13th Oct 2022 – IMPORTANT NOTE:- Directly related to the “bpool problem”, there is a separate issue with Grub2 not supporting zstd compression for ZFS. So, if you are struggling with the bpool problem, do not, Do Not, DO NOT enable zstd compression as a “fix” on your bpool, otherwise your system will be rendered completely un-bootable (the standard quip is normally “Don’t try this at home, folks!”, but in this case it is most certainly “Don’t try this at work!”, otherwise you’ll be out of a job in short order).
If you landed here from a web search for “can’t upgrade Ubuntu – not enough space on bpool” (or something similar), then you’re in the right place. You can probably skip the introduction to the problem (you already know what you’re facing) and go directly to the solution.
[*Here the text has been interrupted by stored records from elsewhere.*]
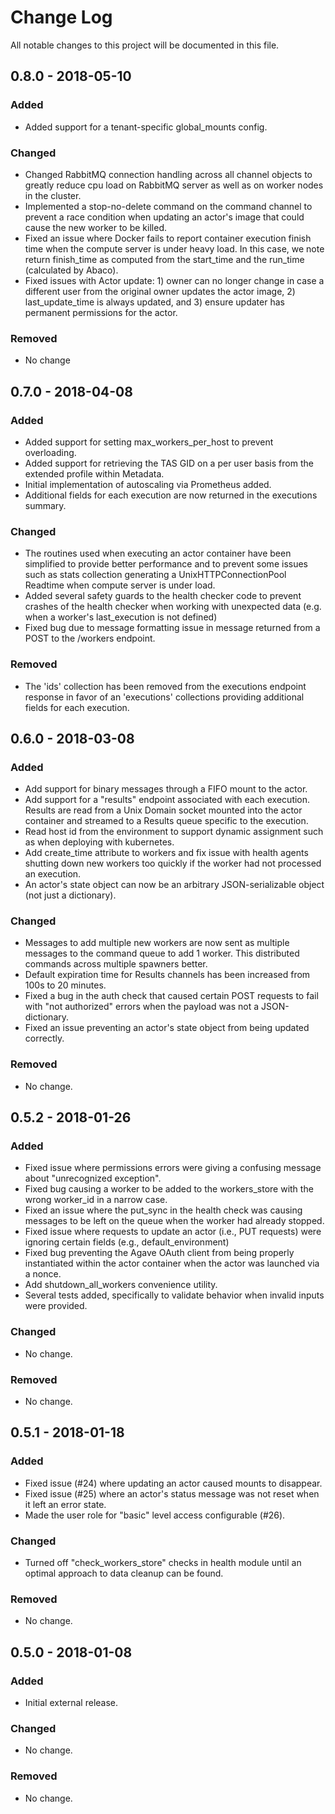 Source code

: # Change Log
All notable changes to this project will be documented in this file.


## 0.8.0 - 2018-05-10
### Added
- Added support for a tenant-specific global_mounts config.

### Changed
- Changed RabbitMQ connection handling across all channel objects to greatly reduce cpu load on RabbitMQ server as well as on worker nodes in the cluster.
- Implemented a stop-no-delete command on the command channel to prevent a race condition when updating an actor's image that could cause the new worker to be killed.
- Fixed an issue where Docker fails to report container execution finish time when the compute server is under heavy load. In this case, we note return finish_time as computed from the start_time and the run_time (calculated by Abaco).
- Fixed issues with Actor update: 1) owner can no longer change in case a different user from the original owner updates the actor image, 2) last_update_time is always updated, and 3) ensure updater has permanent permissions for the actor.

### Removed
- No change

## 0.7.0 - 2018-04-08
### Added
- Added support for setting max_workers_per_host to prevent overloading.
- Added support for retrieving the TAS GID on a per user basis from the extended profile within Metadata.
- Initial implementation of autoscaling via Prometheus added.
- Additional fields for each execution are now returned in the executions summary.

### Changed
- The routines used when executing an actor container have been simplified to provide better performance and to prevent some issues such as stats collection generating a UnixHTTPConnectionPool Readtime when compute server is under load.
- Added several safety guards to the health checker code to prevent crashes of the health checker when working with unexpected data (e.g. when a worker's last_execution is not defined)
- Fixed bug due to message formatting issue in message returned from a POST to the /workers endpoint.

### Removed
- The 'ids' collection has been removed from the executions endpoint response in favor of an 'executions' collections providing additional fields for each execution.


## 0.6.0 - 2018-03-08
### Added
- Add support for binary messages through a FIFO mount to the actor.
- Add support for a "results" endpoint associated with each execution. Results are read from a Unix Domain socket mounted into the actor container and streamed to a Results queue specific to the execution.
- Read host id from the environment to support dynamic assignment such as when deploying with kubernetes.
- Add create_time attribute to workers and fix issue with health agents shutting down new workers too quickly if the worker had not processed an execution.
- An actor's state object can now be an arbitrary JSON-serializable object (not just a dictionary).

### Changed
- Messages to add multiple new workers are now sent as multiple messages to the command queue to add 1 worker. This distributed commands across multiple spawners better.
- Default expiration time for Results channels has been increased from 100s to 20 minutes.
- Fixed a bug in the auth check that caused certain POST requests to fail with "not authorized" errors when the payload was not a JSON-dictionary.
- Fixed an issue preventing an actor's state object from being updated correctly.

### Removed
- No change.


## 0.5.2 - 2018-01-26
### Added
- Fixed issue where permissions errors were giving a confusing message about "unrecognized exception".
- Fixed bug causing a worker to be added to the workers_store with the wrong worker_id in a narrow case.
- Fixed an issue where the put_sync in the health check was causing messages to be left on the queue when the worker had already stopped.
- Fixed issue where requests to update an actor (i.e., PUT requests) were ignoring certain fields (e.g., default_environment)
- Fixed bug preventing the Agave OAuth client from being properly instantiated within the actor container when the actor was launched via a nonce.
- Add shutdown_all_workers convenience utility.
- Several tests added, specifically to validate behavior when invalid inputs were provided.


### Changed
- No change.

### Removed
- No change.


## 0.5.1 - 2018-01-18
### Added
- Fixed issue (#24) where updating an actor caused mounts to disappear.
- Fixed issue (#25) where an actor's status message was not reset when it left an error state.
- Made the user role for "basic" level access configurable (#26).

### Changed
- Turned off "check_workers_store" checks in health module until an optimal approach to data cleanup can be found.

### Removed
- No change.


## 0.5.0 - 2018-01-08
### Added
- Initial external release.

### Changed
- No change.

### Removed
- No change.


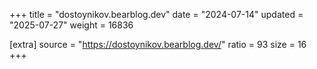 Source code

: +++
title = "dostoynikov.bearblog.dev"
date = "2024-07-14"
updated = "2025-07-27"
weight = 16836

[extra]
source = "https://dostoynikov.bearblog.dev/"
ratio = 93
size = 16
+++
Note that in these articles I am assuming that you are familiar with Linux and confident in your own abilities to administer your own system. Because we are dealing with filesystems, I am also going to assume that you have made and verified back-ups of your whole disk(s) before you follow any of the tips below. I am not responsible for your data. You are. The advice below is given in good faith after having been tested on several of my own machines (of different types), but I cannot be held responsible for any loss of data.
The bpool Problem
You see the familiar Software Updater pop-up, announcing that there are package updates available and prompting you to install them. You scan the list of updates and everything looks good, so you hit the “Install Now” button, but instead of a progress meter, you see a pop-up error window with the message:-
The upgrade needs a total of 127 M free space on disk '/boot'. Please free at least an additional 107 M of disk space on '/boot'.
The message continues with a couple of suggestions of how to increase available space in “/boot”, but basically at this point you are unable to install updates.
You’ve just run into the “bpool problem”.
Background
For the last few releases, Ubuntu has provided an easy method for installing root on a ZFS filesystem, giving you access to snapshots and the instantaneous rollback to previous versions which it enables (as well as the possibility of mirroring) without having to go through the long and tedious process of adding ZFS support after the actual install. It was a major move forwards and the “one-click” install process made it simple for anyone to benefit from ZFS technology (not just snapshots, rollbacks and mirrors, but raidz and ZFS send/receive back-ups, too). With all of those benefits, why wouldn’t you just use it by default?
Well, as a long time ZFS user, I can tell you that it does come with a few drawbacks. It is, for instance, somewhat more difficult to judge the available space left on any physical device than it was in the pre-ZFS world (good ole’ “df -h” is very good at giving you an instant and pretty accurate impression of the current capacity of your disks). ZFS tends to muddy that simplistic view a little, until you get used to depending more on the output from “zpool list -v” and “zfs list -o space” instead of “df”.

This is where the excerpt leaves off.